Monday, February 26, 2007

The Funeral of Christopher Seider

Today is the 237th anniversary of the funeral of Christopher Seider, a young servant killed by a Customs official during a riot in February 1770. Boston’s Whigs made as much of the boy’s death as they could, portraying him as a martyr for liberty and a victim of tyranny. Several newspapers ran this notice:
he will be buried from his father’s house in Frog Lane [now Boylston Street], opposite to Liberty Tree, this afternoon; when all the friends of Liberty may have an opportunity of paying their last respects to the remains of this little hero and first martyr to the noble cause, whose manly spirit (after the accident happened) appeared in his discreet answers to his Doctor, his thanks to the clergyman who prayed with him, and the firmness of mind he showed when he first saw his parents, and while he underwent the great distress of bodily pain, and with which he met the king of terrors. . . .
The 1 March 1770 Boston News-Letter described the funeral procession this way:
It began about three o’clock from Liberty Tree, (the dwelling-house of the parents of the deceased being but a little distance from thence), the boys from several schools, supposed to be between four and five hundred, preceded the corpse in couples.

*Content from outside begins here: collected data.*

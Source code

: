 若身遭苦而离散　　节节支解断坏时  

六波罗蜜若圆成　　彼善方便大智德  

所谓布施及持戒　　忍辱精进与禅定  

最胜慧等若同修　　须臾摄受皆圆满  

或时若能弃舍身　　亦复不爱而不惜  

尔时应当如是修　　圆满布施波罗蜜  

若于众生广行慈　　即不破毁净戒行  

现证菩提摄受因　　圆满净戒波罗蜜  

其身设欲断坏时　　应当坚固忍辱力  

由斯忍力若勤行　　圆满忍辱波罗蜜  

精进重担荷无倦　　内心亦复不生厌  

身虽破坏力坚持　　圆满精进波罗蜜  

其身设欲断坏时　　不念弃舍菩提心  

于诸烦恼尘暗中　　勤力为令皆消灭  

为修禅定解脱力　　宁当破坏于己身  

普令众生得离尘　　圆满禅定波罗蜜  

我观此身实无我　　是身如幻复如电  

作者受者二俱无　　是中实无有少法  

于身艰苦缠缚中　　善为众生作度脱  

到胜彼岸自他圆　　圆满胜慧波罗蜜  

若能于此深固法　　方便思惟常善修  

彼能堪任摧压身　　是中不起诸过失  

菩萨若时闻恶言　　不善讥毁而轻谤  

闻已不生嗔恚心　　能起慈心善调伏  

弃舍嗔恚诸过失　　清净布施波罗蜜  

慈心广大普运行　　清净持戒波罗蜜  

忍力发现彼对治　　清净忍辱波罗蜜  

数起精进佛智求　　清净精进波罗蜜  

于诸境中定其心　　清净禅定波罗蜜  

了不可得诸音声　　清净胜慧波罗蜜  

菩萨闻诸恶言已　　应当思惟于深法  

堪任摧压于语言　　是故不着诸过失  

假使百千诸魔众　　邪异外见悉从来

After the sorrowful relatives and particular friends of the youth, followed many of the principal gentlemen and a great number of other respectable inhabitants of this town, by computation exceeding thirteen hundred: about thirty chariots, chaises, etc., closed the procession. Throughout the whole there appeared the greater solemnity and good order, and by as numerous a train as was ever known here.
The velvet pall that covered the small coffin had a Latin inscription:
Latet Anguis in Herba.
Hoeret Lateris lethalis Armada.
Innocentia nusquam in tuta.

(The serpent lurks in the grass. [A quote from Virgil’s Third Eclogue]
The fatal dart is thrown.
Innocence is nowhere safe.)
As the procession passed Liberty Tree, people could read these Biblical comments on boards nailed to the elm:
Thou shalt take no satisfaction of the life of a murderer. He shall surely be put to death.
Though hand join hand, the wicked shall not pass unpunished.
The first line is from Numbers 35, the second Proverbs 16. (Congregationalist Boston did not rely on the Anglican church’s King James translation.)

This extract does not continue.